Hmmm, notice a trend? A certain 3 letter palindrome beginning with “M”? 

I’m not trying to make a federal case out of the fact that baby product manufacturers cater to moms – they are entitled, and I’m man enough to read BabyTalk on the subway no matter who the cover stories claim to be directed towards. But that doesn’t mean I think it’s right, or that I have to like it. Let’s face it: these campaigns are disrespectful to the many actively engaged dads out there. Are parenting magazines really only a “resource for moms”? Is the jumperoo not “better” for dads too? Am I really the only “Amazon Dad”? And would I feed Max Enfamil all day, every day, if I didn’t trust it as much as moms do? I worked hard to join this club called parenthood, and I’ve worked hard to be a good parent. And yet many of the products, magazines and websites that I associate with in an attempt to be a good parent essentially tell me: “You’ve made a mistake.” “You aren’t for us.” “Look elsewhere.” “Why are you spending time looking at me when should be escaping to the office?” “Send your wife over instead, she’s the one we want to talk to.”  Frankly, it’s discouraging.

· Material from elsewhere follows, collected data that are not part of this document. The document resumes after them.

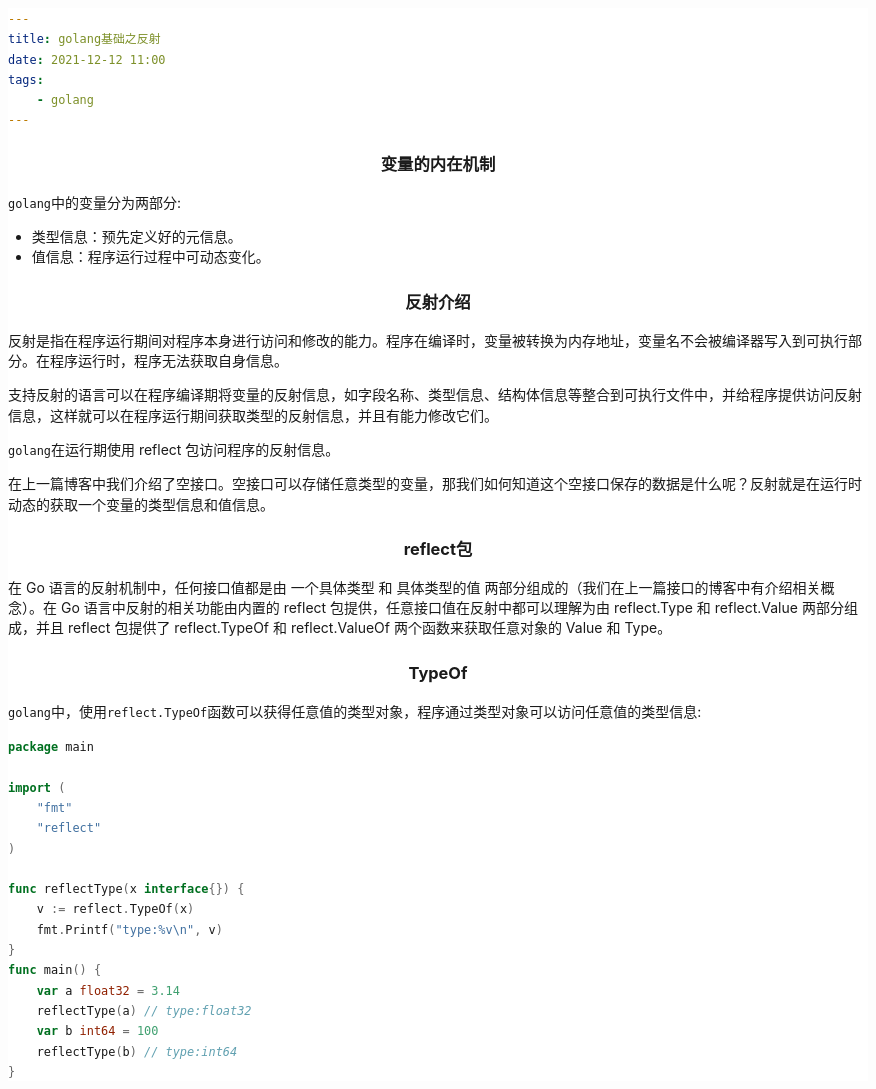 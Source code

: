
 ```yaml
---
title: golang基础之反射
date: 2021-12-12 11:00
tags:
    - golang
---
```


### <center>变量的内在机制</center>

`golang`中的变量分为两部分:

- 类型信息：预先定义好的元信息。
- 值信息：程序运行过程中可动态变化。

### <center>反射介绍</center>

反射是指在程序运行期间对程序本身进行访问和修改的能力。程序在编译时，变量被转换为内存地址，变量名不会被编译器写入到可执行部分。在程序运行时，程序无法获取自身信息。

支持反射的语言可以在程序编译期将变量的反射信息，如字段名称、类型信息、结构体信息等整合到可执行文件中，并给程序提供访问反射信息，这样就可以在程序运行期间获取类型的反射信息，并且有能力修改它们。

`golang`在运行期使用 reflect 包访问程序的反射信息。

在上一篇博客中我们介绍了空接口。空接口可以存储任意类型的变量，那我们如何知道这个空接口保存的数据是什么呢？反射就是在运行时动态的获取一个变量的类型信息和值信息。

### <center>reflect包</center>

在 Go 语言的反射机制中，任何接口值都是由 一个具体类型 和 具体类型的值 两部分组成的（我们在上一篇接口的博客中有介绍相关概念）。在 Go 语言中反射的相关功能由内置的 reflect 包提供，任意接口值在反射中都可以理解为由 reflect.Type 和 reflect.Value 两部分组成，并且 reflect 包提供了 reflect.TypeOf 和 reflect.ValueOf 两个函数来获取任意对象的 Value 和 Type。

### <center>TypeOf</center>

`golang`中，使用`reflect.TypeOf`函数可以获得任意值的类型对象，程序通过类型对象可以访问任意值的类型信息:

```go
package main
 
import (
	"fmt"
	"reflect"
)
 
func reflectType(x interface{}) {
	v := reflect.TypeOf(x)
	fmt.Printf("type:%v\n", v)
}
func main() {
	var a float32 = 3.14
	reflectType(a) // type:float32
	var b int64 = 100
	reflectType(b) // type:int64
}
```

Is this really the message we want to send to dads? To boys growing up around these products who will become dads one day? Not only do dads have every right to make the mundane everyday parenting decisions for their children, but as a society we should be encouraging them – not discouraging them -- to do so.

Heaven knows that a lot of moms would welcome such input and relief from their other half about these decisions. Instead, these companies are essentially giving fathers a free pass to abdicate responsibility for all of the little decisions that help add up to being a parent. “ You see,” these guys can tell their wives, pointing to the way these products are advertised, “not my job.” 

And what is particularly frustrating is the seeming purposelessness behind the marketing of these products expressly to moms. Would it kill Amazon to name their promotion “Amazon Baby” instead of “Amazon Mom”? If a mom read that Enfamil formula is trusted by “Parents” instead of just “Moms” would she sniff and walk by, reaching for the Similac instead? Of course not. No mom is going to refrain from buying a baby product just because it is marketed towards parents or caregivers generally, instead of to moms specifically. Moms deserve a lot more credit than that. And I’m not even going to dwell on the fact that not all families even have a mom.

Raising kids is still a female-centric endeavor, I get that, but alienating half of the parenting population for no apparent reason seems to me to be both bad business and bad mores. Agree? Disagree? I’d love to know your thoughts.